悪役令嬢は世界のバグを修正する
ワルツが終わりに近づき、旋律がゆっくりと落ち着いていく。
アルフォンスが軽く礼をすると、レティシアも優雅にスカートの裾をつまみ、礼を返した。
拍手が起こる。
王太子と婚約者のダンス。
社交界において、それは儀礼のようなものだ。
だがその拍手も、どこか表面的だった。
レティシアはアルフォンスと別れ、静かに舞踏ホールの端へ歩く。
その途中で、ふと耳に入った声があった。
若い令嬢たちの会話だ。
扇子で口元を隠しながら、楽しそうに囁き合っている。
「聞いた?」
ひそひそとした声。
別の令嬢が、興味津々といった様子で身を乗り出す。
「ええ、もちろん。今日らしいわよ」
「本当?」
「ついに――」
ほんの少しの間。
言葉が区切られる。
そして、小さく笑いながら告げられた。
「断罪」
その言葉が、空気の中に落ちた。
レティシアの足が、一瞬だけ止まる。
だが次の瞬間には、何事もなかったかのように歩き続けていた。
令嬢たちは、彼女に気づいていない。
むしろ気づいていたとしても、気にしなかったのかもしれない。
「やっとなのね」
「王太子殿下も我慢していたのよ」
「平民のあの子、可哀想だったもの」
くすくすと笑う声。
興奮したような囁き。
まるで劇の幕開けを待つ観客のようだった。
レティシアは静かにグラスを手に取り、果実酒を少しだけ口に含む。
甘い香りが広がる。
その間にも、令嬢たちの噂話は続いていた。
「公開でやるらしいわよ」
「まあ、舞踏会で?」
「そりゃそうでしょう。

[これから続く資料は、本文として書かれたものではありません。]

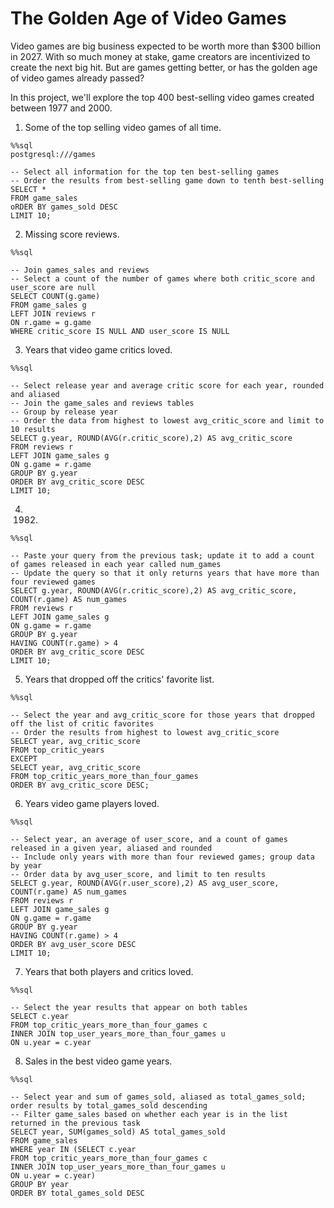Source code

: # The Golden Age of Video Games

Video games are big business expected to be worth more than $300 billion in 2027. With so much money at stake, game creators are incentivized to create
the next big hit. But are games getting better, or has the golden age of video games already passed?

In this project, we'll explore the top 400 best-selling video games created between 1977 and 2000.

1. Some of the top selling video games of all time.
```
%%sql
postgresql:///games

-- Select all information for the top ten best-selling games
-- Order the results from best-selling game down to tenth best-selling
SELECT *
FROM game_sales
oRDER BY games_sold DESC
LIMIT 10;
```

2. Missing score reviews.
```
%%sql 

-- Join games_sales and reviews
-- Select a count of the number of games where both critic_score and user_score are null
SELECT COUNT(g.game)
FROM game_sales g
LEFT JOIN reviews r
ON r.game = g.game
WHERE critic_score IS NULL AND user_score IS NULL
```

3. Years that video game critics loved.
```
%%sql

-- Select release year and average critic score for each year, rounded and aliased
-- Join the game_sales and reviews tables
-- Group by release year
-- Order the data from highest to lowest avg_critic_score and limit to 10 results
SELECT g.year, ROUND(AVG(r.critic_score),2) AS avg_critic_score
FROM reviews r
LEFT JOIN game_sales g
ON g.game = r.game
GROUP BY g.year
ORDER BY avg_critic_score DESC
LIMIT 10;
```

4. 1982.
```
%%sql 

-- Paste your query from the previous task; update it to add a count of games released in each year called num_games
-- Update the query so that it only returns years that have more than four reviewed games
SELECT g.year, ROUND(AVG(r.critic_score),2) AS avg_critic_score, COUNT(r.game) AS num_games
FROM reviews r
LEFT JOIN game_sales g
ON g.game = r.game
GROUP BY g.year
HAVING COUNT(r.game) > 4
ORDER BY avg_critic_score DESC
LIMIT 10;
```

5. Years that dropped off the critics' favorite list.
```
%%sql 

-- Select the year and avg_critic_score for those years that dropped off the list of critic favorites 
-- Order the results from highest to lowest avg_critic_score
SELECT year, avg_critic_score
FROM top_critic_years
EXCEPT
SELECT year, avg_critic_score
FROM top_critic_years_more_than_four_games
ORDER BY avg_critic_score DESC;
```

6. Years video game players loved.
```
%%sql 

-- Select year, an average of user_score, and a count of games released in a given year, aliased and rounded
-- Include only years with more than four reviewed games; group data by year
-- Order data by avg_user_score, and limit to ten results
SELECT g.year, ROUND(AVG(r.user_score),2) AS avg_user_score, COUNT(r.game) AS num_games
FROM reviews r
LEFT JOIN game_sales g
ON g.game = r.game
GROUP BY g.year
HAVING COUNT(r.game) > 4
ORDER BY avg_user_score DESC
LIMIT 10;
```

7. Years that both players and critics loved.
```
%%sql 

-- Select the year results that appear on both tables
SELECT c.year
FROM top_critic_years_more_than_four_games c
INNER JOIN top_user_years_more_than_four_games u
ON u.year = c.year
```

8. Sales in the best video game years.
```
%%sql 

-- Select year and sum of games_sold, aliased as total_games_sold; order results by total_games_sold descending
-- Filter game_sales based on whether each year is in the list returned in the previous task
SELECT year, SUM(games_sold) AS total_games_sold
FROM game_sales
WHERE year IN (SELECT c.year
FROM top_critic_years_more_than_four_games c
INNER JOIN top_user_years_more_than_four_games u
ON u.year = c.year)
GROUP BY year
ORDER BY total_games_sold DESC
```
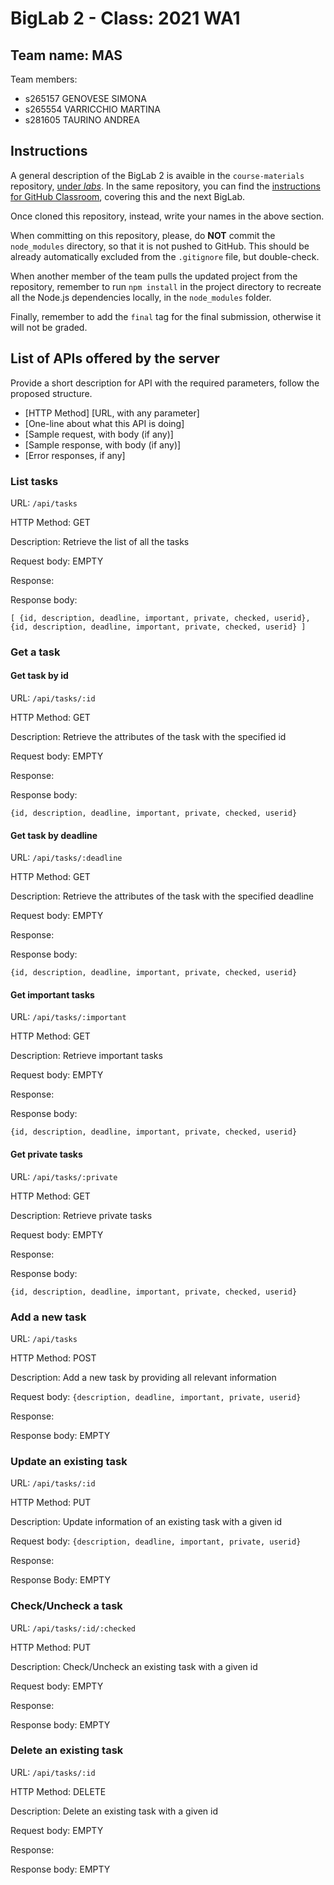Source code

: # BigLab 2 - Class: 2021 WA1

## Team name: MAS

Team members:
* s265157 GENOVESE SIMONA
* s265554 VARRICCHIO MARTINA 
* s281605 TAURINO ANDREA

## Instructions

A general description of the BigLab 2 is avaible in the `course-materials` repository, [under _labs_](https://github.com/polito-WA1-AW1-2021/course-materials/tree/main/labs/BigLab2/BigLab2.pdf). In the same repository, you can find the [instructions for GitHub Classroom](https://github.com/polito-WA1-AW1-2021/course-materials/tree/main/labs/GH-Classroom-BigLab-Instructions.pdf), covering this and the next BigLab.

Once cloned this repository, instead, write your names in the above section.

When committing on this repository, please, do **NOT** commit the `node_modules` directory, so that it is not pushed to GitHub.
This should be already automatically excluded from the `.gitignore` file, but double-check.

When another member of the team pulls the updated project from the repository, remember to run `npm install` in the project directory to recreate all the Node.js dependencies locally, in the `node_modules` folder.

Finally, remember to add the `final` tag for the final submission, otherwise it will not be graded.

## List of APIs offered by the server

Provide a short description for API with the required parameters, follow the proposed structure.

* [HTTP Method] [URL, with any parameter]
* [One-line about what this API is doing]
* [Sample request, with body (if any)]
* [Sample response, with body (if any)]
* [Error responses, if any]


### List tasks

URL: `/api/tasks`

HTTP Method: GET

Description: Retrieve the list of all the tasks

Request body: EMPTY

Response: 

Response body:
```
[ {id, description, deadline, important, private, checked, userid}, {id, description, deadline, important, private, checked, userid} ]
```

### Get a task

#### Get task by id

URL: `/api/tasks/:id`

HTTP Method: GET

Description: Retrieve the attributes of the task with the specified id

Request body: EMPTY

Response: 

Response body:
```
{id, description, deadline, important, private, checked, userid}
```

#### Get task by deadline

URL: `/api/tasks/:deadline`

HTTP Method: GET

Description: Retrieve the attributes of the task with the specified deadline

Request body: EMPTY

Response: 

Response body:
```
{id, description, deadline, important, private, checked, userid}
```

#### Get important tasks

URL: `/api/tasks/:important`

HTTP Method: GET

Description: Retrieve important tasks

Request body: EMPTY

Response: 

Response body:
```
{id, description, deadline, important, private, checked, userid}
```

#### Get private tasks

URL: `/api/tasks/:private`

HTTP Method: GET

Description: Retrieve private tasks

Request body: EMPTY

Response: 

Response body:
```
{id, description, deadline, important, private, checked, userid}
```

### Add a new task

URL: `/api/tasks`

HTTP Method: POST

Description: Add a new task by providing all relevant information

Request body: `{description, deadline, important, private, userid}`

Response: 

Response body: EMPTY

### Update an existing task

URL: `/api/tasks/:id`

HTTP Method: PUT

Description: Update information of an existing task with a given id 

Request body: `{description, deadline, important, private, userid}`

Response:

Response Body: EMPTY

### Check/Uncheck a task

URL: `/api/tasks/:id/:checked`

HTTP Method: PUT

Description: Check/Uncheck an existing task with a given id

Request body: EMPTY

Response: 

Response body: EMPTY 


### Delete an existing task

URL: `/api/tasks/:id`

HTTP Method: DELETE

Description: Delete an existing task with a given id

Request body: EMPTY

Response: 

Response body: EMPTY
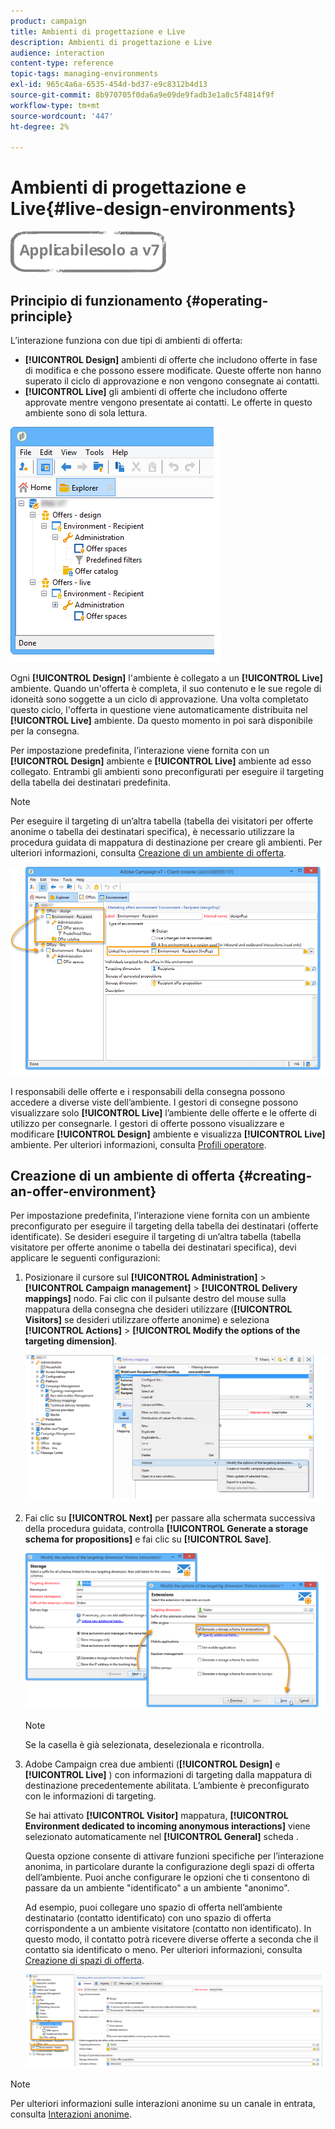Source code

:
 ```yaml
---
product: campaign
title: Ambienti di progettazione e Live
description: Ambienti di progettazione e Live
audience: interaction
content-type: reference
topic-tags: managing-environments
exl-id: 965c4a6a-6535-454d-bd37-e9c8312b4d13
source-git-commit: 8b970705f0da6a9e09de9fadb3e1a8c5f4814f9f
workflow-type: tm+mt
source-wordcount: '447'
ht-degree: 2%

---
```


# Ambienti di progettazione e Live{#live-design-environments}

![](../../assets/v7-only.svg)

## Principio di funzionamento {#operating-principle}

L’interazione funziona con due tipi di ambienti di offerta:

* **[!UICONTROL Design]** ambienti di offerte che includono offerte in fase di modifica e che possono essere modificate. Queste offerte non hanno superato il ciclo di approvazione e non vengono consegnate ai contatti.
* **[!UICONTROL Live]** gli ambienti di offerte che includono offerte approvate mentre vengono presentate ai contatti. Le offerte in questo ambiente sono di sola lettura.

![](assets/offer_environments_overview_001.png)

Ogni **[!UICONTROL Design]** l&#39;ambiente è collegato a un **[!UICONTROL Live]** ambiente. Quando un&#39;offerta è completa, il suo contenuto e le sue regole di idoneità sono soggette a un ciclo di approvazione. Una volta completato questo ciclo, l&#39;offerta in questione viene automaticamente distribuita nel **[!UICONTROL Live]** ambiente. Da questo momento in poi sarà disponibile per la consegna.

Per impostazione predefinita, l’interazione viene fornita con un **[!UICONTROL Design]** ambiente e **[!UICONTROL Live]** ambiente ad esso collegato. Entrambi gli ambienti sono preconfigurati per eseguire il targeting della tabella dei destinatari predefinita.

>[!NOTE]
>
>Per eseguire il targeting di un’altra tabella (tabella dei visitatori per offerte anonime o tabella dei destinatari specifica), è necessario utilizzare la procedura guidata di mappatura di destinazione per creare gli ambienti. Per ulteriori informazioni, consulta [Creazione di un ambiente di offerta](#creating-an-offer-environment).

![](assets/offer_environments_overview_002.png)

I responsabili delle offerte e i responsabili della consegna possono accedere a diverse viste dell’ambiente. I gestori di consegne possono visualizzare solo **[!UICONTROL Live]** l’ambiente delle offerte e le offerte di utilizzo per consegnarle. I gestori di offerte possono visualizzare e modificare **[!UICONTROL Design]** ambiente e visualizza **[!UICONTROL Live]** ambiente. Per ulteriori informazioni, consulta [Profili operatore](../../interaction/using/operator-profiles.md).

## Creazione di un ambiente di offerta {#creating-an-offer-environment}

Per impostazione predefinita, l’interazione viene fornita con un ambiente preconfigurato per eseguire il targeting della tabella dei destinatari (offerte identificate). Se desideri eseguire il targeting di un’altra tabella (tabella visitatore per offerte anonime o tabella dei destinatari specifica), devi applicare le seguenti configurazioni:

1. Posizionare il cursore sul **[!UICONTROL Administration]** > **[!UICONTROL Campaign management]** > **[!UICONTROL Delivery mappings]** nodo. Fai clic con il pulsante destro del mouse sulla mappatura della consegna che desideri utilizzare (**[!UICONTROL Visitors]** se desideri utilizzare offerte anonime) e seleziona **[!UICONTROL Actions]** > **[!UICONTROL Modify the options of the targeting dimension]**.

   ![](assets/offer_env_anonymous_001.png)

1. Fai clic su **[!UICONTROL Next]** per passare alla schermata successiva della procedura guidata, controlla **[!UICONTROL Generate a storage schema for propositions]** e fai clic su **[!UICONTROL Save]**.

   ![](assets/offer_env_anonymous_002.png)

   >[!NOTE]
   >
   >Se la casella è già selezionata, deselezionala e ricontrolla.

1. Adobe Campaign crea due ambienti (**[!UICONTROL Design]** e **[!UICONTROL Live]** ) con informazioni di targeting dalla mappatura di destinazione precedentemente abilitata. L’ambiente è preconfigurato con le informazioni di targeting.

   Se hai attivato **[!UICONTROL Visitor]** mappatura, **[!UICONTROL Environment dedicated to incoming anonymous interactions]** viene selezionato automaticamente nel **[!UICONTROL General]** scheda .

   Questa opzione consente di attivare funzioni specifiche per l’interazione anonima, in particolare durante la configurazione degli spazi di offerta dell’ambiente. Puoi anche configurare le opzioni che ti consentono di passare da un ambiente &quot;identificato&quot; a un ambiente &quot;anonimo&quot;.

   Ad esempio, puoi collegare uno spazio di offerta nell’ambiente destinatario (contatto identificato) con uno spazio di offerta corrispondente a un ambiente visitatore (contatto non identificato). In questo modo, il contatto potrà ricevere diverse offerte a seconda che il contatto sia identificato o meno. Per ulteriori informazioni, consulta [Creazione di spazi di offerta](../../interaction/using/creating-offer-spaces.md).

   ![](assets/offer_env_anonymous_003.png)

>[!NOTE]
>
>Per ulteriori informazioni sulle interazioni anonime su un canale in entrata, consulta [Interazioni anonime](../../interaction/using/anonymous-interactions.md).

皆が見ているところでないと意味がないもの」
レティシアはグラスを軽く傾けながら、窓の外へ視線を向けた。
夜空は静かだった。
しかし舞踏ホールの中では、別の嵐が近づいている。
――断罪。
その言葉を、彼女はもう一度心の中で繰り返す。
驚きはない。
怒りもない。
ただ、状況がはっきりしただけだ。
なるほど。
どうやら今夜の舞踏会は、
ただの社交の場ではないらしい。